What is expected – Your answer should be one number: the count of lines in the records that include the word "createdAt".

Dataset entries –
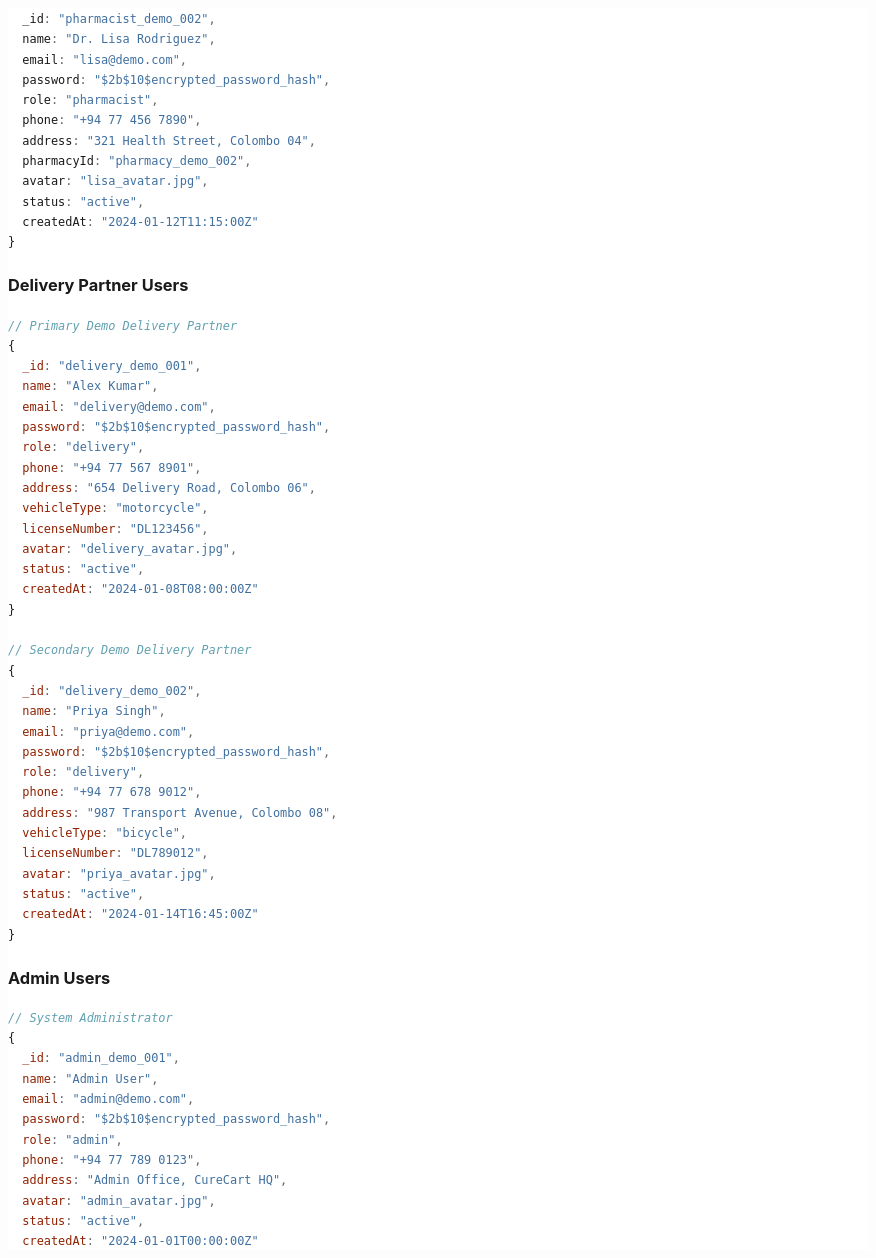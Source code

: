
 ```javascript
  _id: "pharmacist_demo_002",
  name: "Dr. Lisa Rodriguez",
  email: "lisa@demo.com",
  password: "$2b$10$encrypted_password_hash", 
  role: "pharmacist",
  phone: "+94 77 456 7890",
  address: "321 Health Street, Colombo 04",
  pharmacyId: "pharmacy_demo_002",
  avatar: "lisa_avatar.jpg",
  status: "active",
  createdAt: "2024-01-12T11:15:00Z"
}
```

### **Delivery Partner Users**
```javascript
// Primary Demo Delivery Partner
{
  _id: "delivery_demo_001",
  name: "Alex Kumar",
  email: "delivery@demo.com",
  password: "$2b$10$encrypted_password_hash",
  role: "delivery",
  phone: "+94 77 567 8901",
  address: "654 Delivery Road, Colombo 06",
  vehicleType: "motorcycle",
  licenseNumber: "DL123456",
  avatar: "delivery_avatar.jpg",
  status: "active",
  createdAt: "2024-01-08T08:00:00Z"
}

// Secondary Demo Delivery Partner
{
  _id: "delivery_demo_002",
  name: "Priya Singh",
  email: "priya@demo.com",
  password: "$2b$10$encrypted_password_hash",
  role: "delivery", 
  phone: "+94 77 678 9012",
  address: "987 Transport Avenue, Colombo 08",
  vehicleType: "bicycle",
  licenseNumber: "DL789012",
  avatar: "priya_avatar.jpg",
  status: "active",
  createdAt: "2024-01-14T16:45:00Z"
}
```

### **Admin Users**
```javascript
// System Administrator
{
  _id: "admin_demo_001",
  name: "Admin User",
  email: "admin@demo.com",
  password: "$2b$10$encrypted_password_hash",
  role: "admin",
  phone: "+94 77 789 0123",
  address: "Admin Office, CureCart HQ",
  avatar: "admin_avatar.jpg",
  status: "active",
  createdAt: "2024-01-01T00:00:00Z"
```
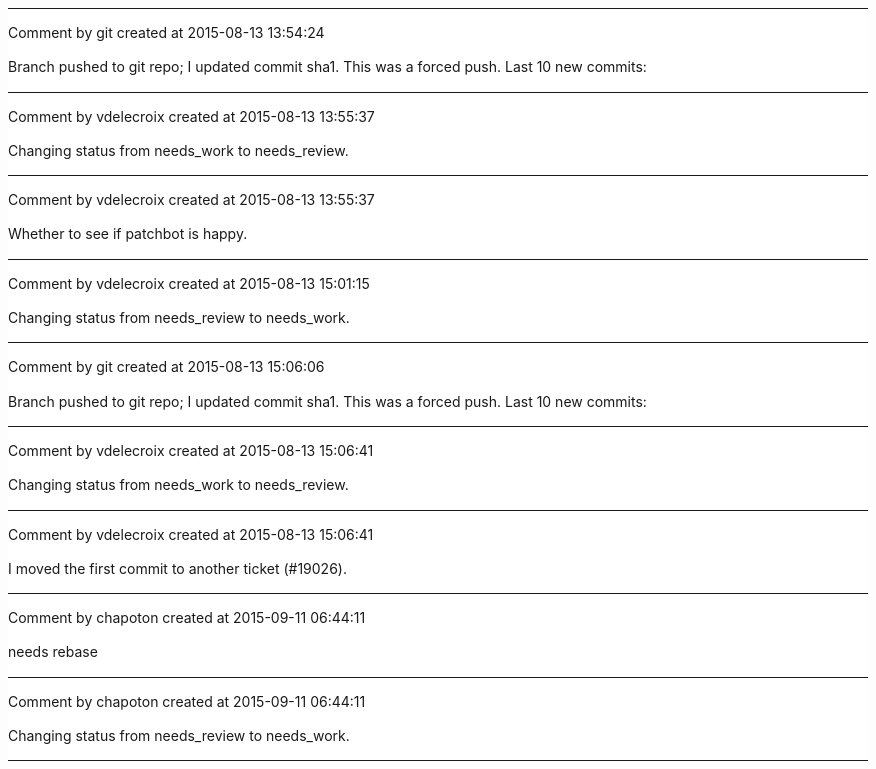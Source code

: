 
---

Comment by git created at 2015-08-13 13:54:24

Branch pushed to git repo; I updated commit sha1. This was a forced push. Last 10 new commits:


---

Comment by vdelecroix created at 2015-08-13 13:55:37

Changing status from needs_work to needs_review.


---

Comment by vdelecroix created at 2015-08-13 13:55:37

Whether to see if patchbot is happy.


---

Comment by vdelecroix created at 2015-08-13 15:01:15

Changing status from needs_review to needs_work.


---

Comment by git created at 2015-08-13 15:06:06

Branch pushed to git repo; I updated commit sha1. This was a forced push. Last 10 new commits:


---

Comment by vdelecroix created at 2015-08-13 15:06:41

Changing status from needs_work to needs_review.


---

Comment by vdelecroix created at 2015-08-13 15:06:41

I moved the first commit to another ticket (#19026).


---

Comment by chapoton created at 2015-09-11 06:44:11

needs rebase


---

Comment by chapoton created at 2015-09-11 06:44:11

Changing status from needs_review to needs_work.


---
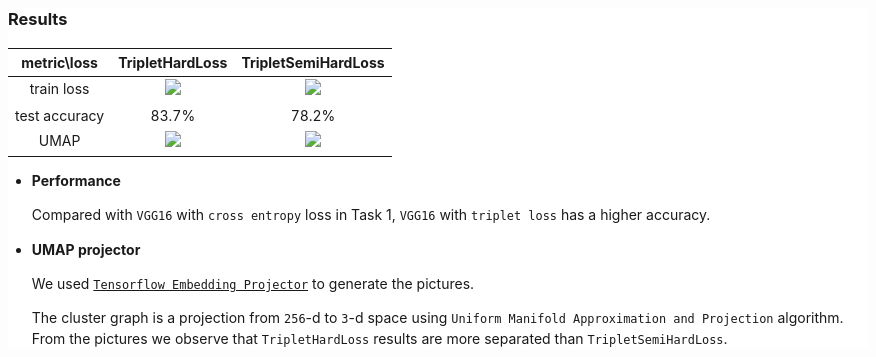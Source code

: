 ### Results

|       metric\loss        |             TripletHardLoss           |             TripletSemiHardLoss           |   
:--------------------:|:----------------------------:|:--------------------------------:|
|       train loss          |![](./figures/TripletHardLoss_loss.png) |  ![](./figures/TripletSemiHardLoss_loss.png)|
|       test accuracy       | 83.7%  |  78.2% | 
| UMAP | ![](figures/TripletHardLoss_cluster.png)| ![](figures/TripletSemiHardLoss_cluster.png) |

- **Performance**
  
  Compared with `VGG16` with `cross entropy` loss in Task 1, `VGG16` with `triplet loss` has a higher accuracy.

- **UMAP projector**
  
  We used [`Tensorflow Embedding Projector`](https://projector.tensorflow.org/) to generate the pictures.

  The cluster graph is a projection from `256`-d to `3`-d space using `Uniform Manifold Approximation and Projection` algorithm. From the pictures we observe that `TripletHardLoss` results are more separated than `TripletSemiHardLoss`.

The completed task – 4